At the heart of these patterns is an understanding of segregation as a means of resource accumulation and protection. Trump knows this well — and so does Biden. Biden was elected to the U.S. Senate in 1972 and promptly cast two votes preserving the practice of mandatory busing to integrate schools. It would mark the end of an era. White suburban constituents in Delaware lambasted him into changing his tune, and he soon became his party’s premier busing opponent in the Senate, promoting nearly a dozen pieces of legislation that limited its scope between 1975 and 1982.
The old Biden shined through in his frequent arguments that fair housing was a more effective solution to segregated schools. Trump, for his part, made sure it didn’t happen. The scion of his father Fred’s real-estate empire based in New York, he was named president of the firm in 1971 at age 25. It was a testament to the notoriety of his family — and the scale of their offenses — that the Justice Department sued them for violating the Fair Housing Act in 1973. Years of evidence was gathered by “testers,” undercover agents deployed by housing-rights organizations to document racist practices. One Trump super alleged that he’d been instructed by management to attach an extra sheet of paper to applications from Black applicants and mark it with the letter C to indicate “colored.” Another staffer told DOJ investigators that Fred Trump and other managers would use the number nine to indicate an application from a Black renter. The results were evident in the racial makeup of Trump-owned housing across Brooklyn and Queens. “[Only] one percent of tenants at the Trump-run Ocean Terrace Apartments were black, and that there were no black tenants at Lincoln Shore Apartments [on Ocean Parkway in Brooklyn],” reports the Washington Post. “However, minorities were steered to a different complex on Flatbush Avenue in Brooklyn, Patio Gardens, which was 40 percent black.” The Trump Organization settled in 1975 without having to admit wrongdoing. Both sides declared this outcome a victory.
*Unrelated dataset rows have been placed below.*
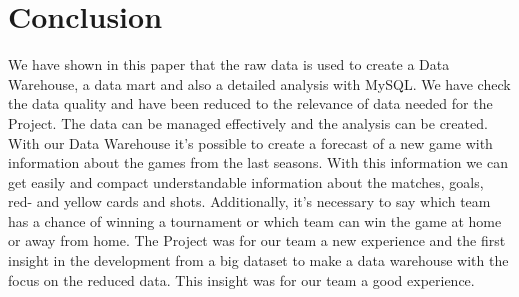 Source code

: \documentclass[11pt, journal]{IEEEtran}
\begin{document}
\section{Conclusion} \label{sec:concl}
We have shown in this paper that the raw data is used to create a Data Warehouse, a data mart and also a detailed analysis with MySQL. We have check the data quality and have been reduced to the relevance of data needed for the Project. The data can be managed effectively and the analysis can be created. With our Data Warehouse it’s possible to create a forecast of a new game with information about the games from the last seasons. With this information we can get easily and compact understandable information about the matches, goals, red- and yellow cards and shots. Additionally, it’s necessary to say which team has a chance of winning a tournament or which team can win the game at home or away from home. The Project was for our team a new experience and the first insight in the development from a big dataset to make a data warehouse with the focus on the reduced data. This insight was for our team a good experience. 



\end{document}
But Black homeowners and renters continue to lose. Segregation persists across metro areas from Atlanta to Delaware to New York, decimating Black wealth and thwarting access to resources like jobs and high-quality schools. The borders of Black neighborhoods have determined where urban-renewal projects could raze homes without risking political fallout. One consequence of segregation is that few others benefit from improved services in Black neighborhoods, making it hard to form multiracial coalitions. They’ve shown police where harassment and brutality would appear to observers as normal, even necessary and desirable. They’ve shown polluters where to pollute. They’ve also been predictive. “Over 70 percent of African Americans who live in today’s poorest, most racially segregated neighborhoods are from the same families that lived in the ghettos of the 1970s,” writes sociologist Patrick Sharkey in his book Stuck in Place.
Should Trump lose, there will be an impulse to interpret the election as a rebuke of his campaign’s themes, a refutation not just of him but of his beliefs — including his gambit to make the election a referendum on desegregation. It should be restrained. Demagoguing desegregation for him is as reflexive as breathing, a time-tested way to capitalize on the bonds between whiteness and wealth. He has been doing it since before he even considered the presidency, when he was fresh out of the Wharton School following in his father’s footsteps. But it won’t disappear with him. The fate of his presidency is not a referendum on its primacy. Segregation is already working where it was always intended to: in the lives of everyday people. Its durability transcends whatever Trump’s electoral fate might appear to suggest about it.